なぜ純木造ビルに挑戦? 耐火・耐震性を保つための技術の粋:日本の林業を活性化できるか(4/5 ページ)
再生可能な資材である「木材」が注目を集めている。大林組が、柱・梁・床・壁全てを木造で構成した純木造の建築物「Port Plus」を建設した。大林組はなぜ純木造高層ビルに挑戦したのか?
木材の魅力を発信し、日本の林業を活性化する
とはいえ、突然構造体から全てを純木造にするのはハードルが高い。Port Plusのように柱、梁、壁、外装まで全てを純木造にした場合、価格は通常の3割以上になる可能性がある。岡さんは「まずは、内装、外装の一部を木材にする“木質化”が進んでいくだろう」と話す。

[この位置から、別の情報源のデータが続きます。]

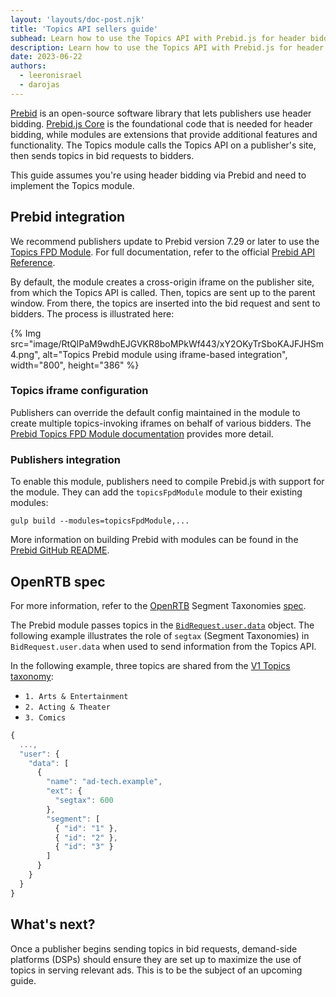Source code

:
 ```yaml
---
layout: 'layouts/doc-post.njk'
title: 'Topics API sellers guide'
subhead: Learn how to use the Topics API with Prebid.js for header bidding.
description: Learn how to use the Topics API with Prebid.js for header bidding.
date: 2023-06-22
authors:
  - leeronisrael
  - darojas
---
```


[Prebid](https://prebid.org/) is an open-source software library that lets publishers use header bidding. [Prebid.js Core](https://docs.prebid.org/prebid/prebidjs.html) is the foundational code that is needed for header bidding, while modules are extensions that provide additional features and functionality. The Topics module calls the Topics API on a publisher's site, then sends topics in bid requests to bidders. 

This guide assumes you're using header bidding via Prebid and need to implement the Topics module.

## Prebid integration

We recommend publishers update to Prebid version 7.29 or later to use the [Topics FPD Module](https://docs.prebid.org/dev-docs/modules/topicsFpdModule.html). For full documentation, refer to the official [Prebid API Reference](https://docs.prebid.org/dev-docs/publisher-api-reference.html). 

By default, the module creates a cross-origin iframe on the publisher site, from which the Topics API is called. Then, topics are sent up to the parent window. From there, the topics are inserted into the bid request and sent to bidders. The process is illustrated here:

{% Img src="image/RtQlPaM9wdhEJGVKR8boMPkWf443/xY2OKyTrSboKAJFJHSm4.png", alt="Topics Prebid module using iframe-based integration", width="800", height="386" %}

### Topics iframe configuration

Publishers can override the default config maintained in the module to create multiple topics-invoking iframes on behalf of various bidders. The [Prebid Topics FPD Module documentation](https://docs.prebid.org/dev-docs/modules/topicsFpdModule.html) provides more detail. 

### Publishers integration

To enable this module, publishers need to compile Prebid.js with support for the module. They can add the `topicsFpdModule` module to their existing modules:

```
gulp build --modules=topicsFpdModule,...
```
More information on building Prebid with modules can be found in the [Prebid GitHub README](https://github.com/prebid/Prebid.js/blob/master/README.md#Build).

## OpenRTB spec

For more information, refer to the [OpenRTB](https://github.com/InteractiveAdvertisingBureau/openrtb/blob/master/extensions/community_extensions/segtax.md) Segment Taxonomies [spec](https://github.com/InteractiveAdvertisingBureau/openrtb/blob/master/extensions/community_extensions/segtax.md).

The Prebid module passes topics in the [`BidRequest.user.data`](https://github.com/InteractiveAdvertisingBureau/openrtb/blob/master/extensions/community_extensions/segtax.md#example) object. The following example illustrates the role of `segtax` (Segment Taxonomies) in `BidRequest.user.data` when used to send information from the Topics API. 

In the following example, three topics are shared from the [V1 Topics taxonomy](https://github.com/patcg-individual-drafts/topics/blob/main/taxonomy_v1.md):
- `1. Arts & Entertainment`
- `2. Acting & Theater`
- `3. Comics` 

```javascript
{
  ...,
  "user": {
    "data": [
      {
        "name": "ad-tech.example",
        "ext": {
          "segtax": 600
        },
        "segment": [
          { "id": "1" },
          { "id": "2" },
          { "id": "3" }
        ]
      }
    }
  }
}
```

## What's next?

Once a publisher begins sending topics in bid requests, demand-side platforms (DSPs) should ensure they are set up to maximize the use of topics in serving relevant ads. This is to be the subject of an upcoming guide.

「木材が人に良い影響を与えることが検証され、定量的な効果が明らかになれば、内装・外装を木質化することによる賃料のアップなど、経済的に採算がとれるようになる可能性があります。Port Plusを実験的に活用しながら、木材が人にどういう影響を与えているのかなどのデータを貯蓄し、公開していくことで、木材のメリットを広め、木材の評価を高めていきたいです」(岡さん)
Port Plus概要
Port Plusは「これからの知を育む場」をコンセプトに、研修施設として活用していく。建物内部はフロアごとに集合研修やディスカッションができるスペース、個人でのワークスペースを設けた。また、研修者用の宿泊施設も設けている。
Port Plusは建物全体でウェル―ビーイングを追求している。木材ならではの肌触りや質感を残し、利用者が落ち着く空間を作り上げた。全館に生きた植物を装飾しているほか、生体リズムを整えるサーカディアン照明も導入。8階には「relaxation room」を設け、利用者が心地よい時間を過ごせるようにした。天井には植物を設置し、鳥の鳴き声などを流しているほか、床からは植物由来のアロマの香りがする空気を送風するなど視覚、聴覚、嗅覚で自然を感じられる空間にしたという。